Thursday, September 11, 2008

A Matter of Voice

*****

I’m back into Jamieson’s Folly again, after a rocky start.

I started reworking the beginning last Friday and, from the start, it was an uphill climb. First, beginnings are just damn hard for me. But it was more than that. I felt pressured to produce something respectable for my Tuesday night workshop. So I spent a whopping one day analyzing themes and picking one to focus the opening on. By Saturday, I was running with it.

Running at the mouth is more like it.

See, the problem is that I need downtime. I’m a slow thinker. Not that I’m dumb. I’m just a person who needs time to reflect. And a four day deadline to rewrite the beginning of a novel doesn’t cut it for a slow thinker. So I did what the most desperate writers do—I overwrote. I threw in descriptions, adjectives, adverbs and similes. Writer padding that makes us look like we know what we’re doing.

I didn’t.

I rushed the piece, printed it off (even the printing gods tried to thwart me by running out of ink) and took it to class on Tuesday. I apologized, handed out copies and read it. And the class shocked the hell out of me by raving over how fantastic it was. Vivid, beautiful, poetic, amazing. One of my fellow writers even called it brilliant.
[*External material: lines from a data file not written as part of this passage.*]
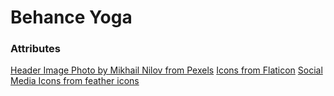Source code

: # Behance Yoga

### Attributes

[Header Image Photo by Mikhail Nilov from Pexels](https://www.pexels.com/photo/side-view-of-woman-doing-yoga-6707079/)
[Icons from Flaticon](https://www.flaticon.com/)
[Social Media Icons from feather icons](https://feathericons.com/)
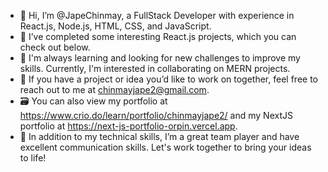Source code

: - 👋 Hi, I’m @JapeChinmay, a FullStack Developer with experience in React.js, Node.js, HTML, CSS, and JavaScript.
- 👀  I’ve completed some interesting React.js projects, which you can check out below.
- 🌱 I'm always learning and looking for new challenges to improve my skills. Currently, I'm interested in collaborating on MERN projects.
- 💞️ If you have a project or idea you’d like to work on together, feel free to reach out to me at chinmayjape2@gmail.com.
- 🗃️ You can also view my portfolio at https://www.crio.do/learn/portfolio/chinmayjape2/ and my NextJS portfolio at https://next-js-portfolio-orpin.vercel.app.
- 🌟 In addition to my technical skills, I’m a great team player and have excellent communication skills. Let's work together to bring your ideas to life!



<!---
JapeChinmay/JapeChinmay is a ✨ special ✨ repository because its `README.md` (this file) appears on your GitHub profile.
You can click the Preview link to take a look at your changes.
--->
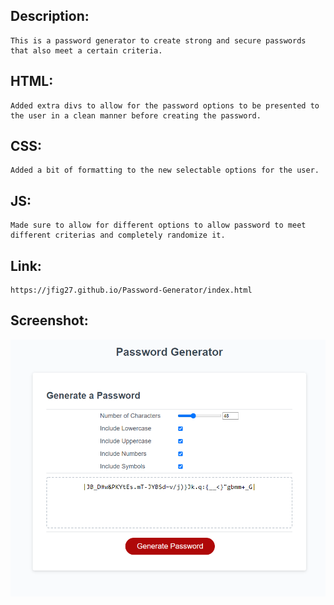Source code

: ## Description:
    This is a password generator to create strong and secure passwords that also meet a certain criteria.

## HTML: 
    Added extra divs to allow for the password options to be presented to the user in a clean manner before creating the password.

## CSS:
    Added a bit of formatting to the new selectable options for the user.

## JS:
    Made sure to allow for different options to allow password to meet different criterias and completely randomize it.

## Link: 
    https://jfig27.github.io/Password-Generator/index.html

## Screenshot: 
![Screenshot of page](Screenshot.png)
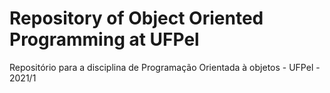 # Repository of Object Oriented Programming at UFPel
Repositório para a disciplina de Programação Orientada à objetos - UFPel - 2021/1

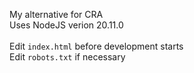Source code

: My alternative for CRA<br>
Uses NodeJS verion 20.11.0<br><br>
Edit `index.html` before development starts<br>
Edit `robots.txt` if necessary
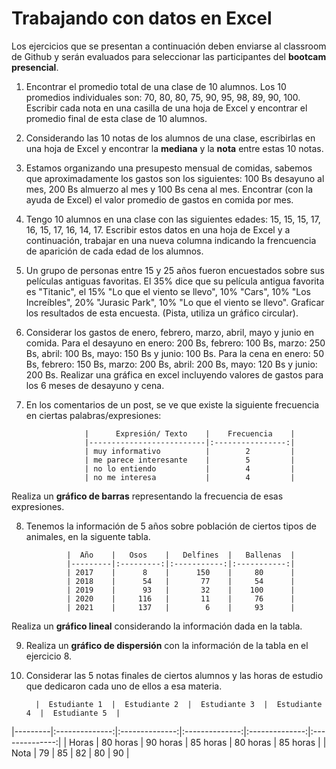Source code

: # Trabajando con datos en Excel

Los ejercicios que se presentan a continuación deben enviarse al classroom de Github y serán evaluados para seleccionar las participantes del **bootcam presencial**.

1. Encontrar el promedio total de una clase de 10 alumnos. Los 10 promedios individuales son: 70, 80, 80, 75, 90, 95, 98, 89, 90, 100. Escribir cada nota en una casilla de una hoja de Excel y encontrar el promedio final de esta clase de 10 alumnos.

2. Considerando las 10 notas de los alumnos de una clase, escribirlas en una hoja de Excel y encontrar la **mediana** y la **nota** entre estas 10 notas.

3. Estamos organizando una presupesto mensual de comidas, sabemos que aproximadamente los gastos son los siguientes: 100 Bs desayuno al mes, 200 Bs almuerzo al mes y 100 Bs cena al mes. Encontrar (con la ayuda de Excel) el valor promedio de gastos en comida por mes.

4. Tengo 10 alumnos en una clase con las siguientes edades:  15, 15, 15, 17, 16, 15, 17, 16, 14, 17. Escribir estos datos en una hoja de Excel y a continuación, trabajar en una nueva columna indicando la frencuencia de aparición de cada edad de los alumnos.

5. Un grupo de personas entre 15 y 25 años fueron encuestados sobre sus películas antiguas favoritas. El 35% dice que su película antigua favorita es "Titanic", el 15% "Lo que el viento se llevo", 10% "Cars", 10% "Los Increíbles", 20% "Jurasic Park", 10% "Lo que el viento se llevo". Graficar los resultados de esta encuesta. (Pista, utiliza un gráfico circular).

6. Considerar los gastos de enero, febrero, marzo, abril, mayo y junio en comida. Para el desayuno en enero: 200 Bs, febrero: 100 Bs, marzo: 250 Bs, abril: 100 Bs, mayo: 150 Bs y junio: 100 Bs. Para la cena en enero: 50 Bs, febrero: 150 Bs, marzo: 200 Bs, abril: 200 Bs, mayo: 120 Bs y junio: 200 Bs. Realizar una gráfica en excel incluyendo valores de gastos para los 6 meses de desayuno y cena.

7. En los comentarios de un post, se ve que existe la siguiente frecuencia en ciertas palabras/expresiones:

                    |      Expresión/ Texto    |    Frecuencia    |
                    |--------------------------|:----------------:|
                    | muy informativo          |        2         |
                    | me parece interesante    |        5         |
                    | no lo entiendo           |        4         |
                    | no me interesa           |        4         |

Realiza un **gráfico de barras** representando la frecuencia de esas expresiones.


8. Tenemos la información de 5 años sobre población de ciertos tipos de animales, en la siguente tabla.

                |  Año    |   Osos    |   Delfines  |   Ballenas  |
                |---------|:---------:|:-----------:|:-----------:|
                | 2017    |      8    |      150    |     80      |
                | 2018    |      54   |       77    |     54      |
                | 2019    |      93   |       32    |    100      |
                | 2020    |     116   |       11    |     76      |
                | 2021    |     137   |        6    |     93      |

Realiza un **gráfico lineal** considerando la información dada en la tabla.

9. Realiza un **gráfico de dispersión** con la información de la tabla en el ejercicio 8.

10. Considerar las 5 notas finales de ciertos alumnos y las horas de estudio que dedicaron cada uno de ellos a esa materia.

          |  Estudiante 1  |  Estudiante 2  |  Estudiante 3  |  Estudiante 4  |  Estudiante 5  |
|---------|:--------------:|:--------------:|:--------------:|:--------------:|:--------------:|
| Horas   |    80 horas    |    90 horas    |    85 horas    |    80 horas    |    85 horas    |
| Nota    |       79       |       85       |        82      |       80       |        90      |
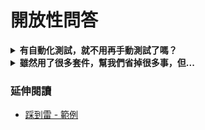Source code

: # 開放性問答

<details>
  <summary><b>有自動化測試，就不用再手動測試了嗎？</b></summary>
  <ul>
    <li>寫自動化測試，只是為了預防專案品質退化...</li>
    <li>目前探索性測試，還是得需要手動測試。</li>
  </ul>
</details>

<details>
  <summary><b>雖然用了很多套件，幫我們省掉很多事，但...</b></summary>
  <ul>
    <li>有時候還是會踩到雷</li>
  </ul>
</details>

### 延伸閱讀

* [踩到雷 - 範例](https://github.com/vvo/selenium-standalone/commit/1fad4d98e3c06f91f213736bb50771729bf302e1#diff-1370e254e90fb1adbfb1bb0264020501)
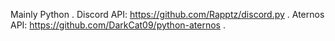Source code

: Mainly Python . 
Discord API: https://github.com/Rapptz/discord.py .
Aternos API: https://github.com/DarkCat09/python-aternos .
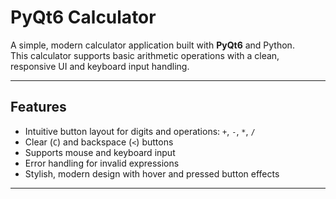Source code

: # PyQt6 Calculator

A simple, modern calculator application built with **PyQt6** and Python.  
This calculator supports basic arithmetic operations with a clean, responsive UI and keyboard input handling.

---

## Features

- Intuitive button layout for digits and operations: `+`, `-`, `*`, `/`
- Clear (`C`) and backspace (`<`) buttons
- Supports mouse and keyboard input
- Error handling for invalid expressions
- Stylish, modern design with hover and pressed button effects

---
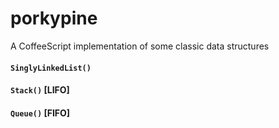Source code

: porkypine
=========

A CoffeeScript implementation of some classic data structures

#### `SinglyLinkedList()`

#### `Stack()` [LIFO]

#### `Queue()` [FIFO]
You think I’d be satisfied with that kind of praise, but it left me empty. Something still stuck in my craw. The piece wasn’t right. I knew it was off. I sifted through the copies everyone had marked, looking for some kind of clue. I got miscellaneous nits that all seemed to point in different directions—someone thought the pacing felt a little slow, another didn’t feel clued in to the narrator. One person didn’t realize my narrator was a man until halfway through the first page, someone else commented on the beautiful but overly-abundant descriptions. I tried to make sense of the remarks, but no one seemed to echo the same sentiments. It was a hodge podge that I could have dismissed.

I asked my husband. He read the piece.

“I don’t know. It just feels off,” he told me.

I thought about it overnight and the next day. I let it sit, let my thoughts germinate. At four this morning (I wake up and think about my writing a lot, as you may have noticed.), it came to me in a predawn flash:

Voice.

I’d overwritten the crap out of the thing and it felt like that for a reason. Twenty-two year old guys don’t spend a paragraph contriving gorgeous verbal pictures of dusk in a canyon. They don’t. My husband’s thirty-something, “I don’t know. It just feels off” says it all. Guys are brief. They say stuff. They shut up.

I wrote the same thing with Nick’s new voice. His real voice. And it really works.

I’ve given the problem thought since and come up with some type of explanation. Usually I write from character as a starting point. Voice is natural then, inherent to the inspiration. But because I wrote Folly during NaNoWriMo and move far forward every day, I chose instead to write from a loosely outlined plot. Nick as a character had never fully developed in my mind and it showed in every word.

I’m taking the new piece to class next Tuesday. I’m anxious to hear the reactions to the massive change. I expect some won’t like, at least the devotees of poetry, but I’m thrilled with it and that’s what really matters.

Tuesday, September 2, 2008

The Good, the Bad and the Over/Underwritten

*****

I’m about halfway through my reread of Folly’s first draft. I started out with a bang last Wednesday and Thursday, then progress fizzled over the long holiday weekend. (Although, on a positive note, I did see two excellent plays at American Players Theatre over the weekend, so that has to count for something.)

It’s been interesting thus far, to reread the manuscript with fresh eyes. The flaws stand out a little taller, as if they’d leapt into gawkish adolescence during my absence. Jamieson’s character quirks clearly needs some explanation. There’s way too much telling. And most of the scenes seem scanty and underdeveloped. It’s a daunting list and, at first, I felt like I was in the same boat as I had been with Somewhere. But as I read on, the flaws seem clearer and the fixes more apparent.

But just as the flaws seem to glare, so the strengths glow. If I say so myself, there are some stunning visuals in the first draft. The setting glows with the magic and glamour of Las Vegas. Nick’s character is likeable and sympathetic (for the most part) And the storyline is cohesive and interesting. It wasn't long before I was actively caught up in the story and resented having to set it aside to make dinner.

So it’s once more to the drawing board. A few more pages to read, then a whole darn book to revise. I's be intimidated if it weren't for the most encouraging sign: I woke up around 3 Friday morning and fumbled in the dark for my nightstand notebook. I know I'm on to something when my subconscious is vested and churning.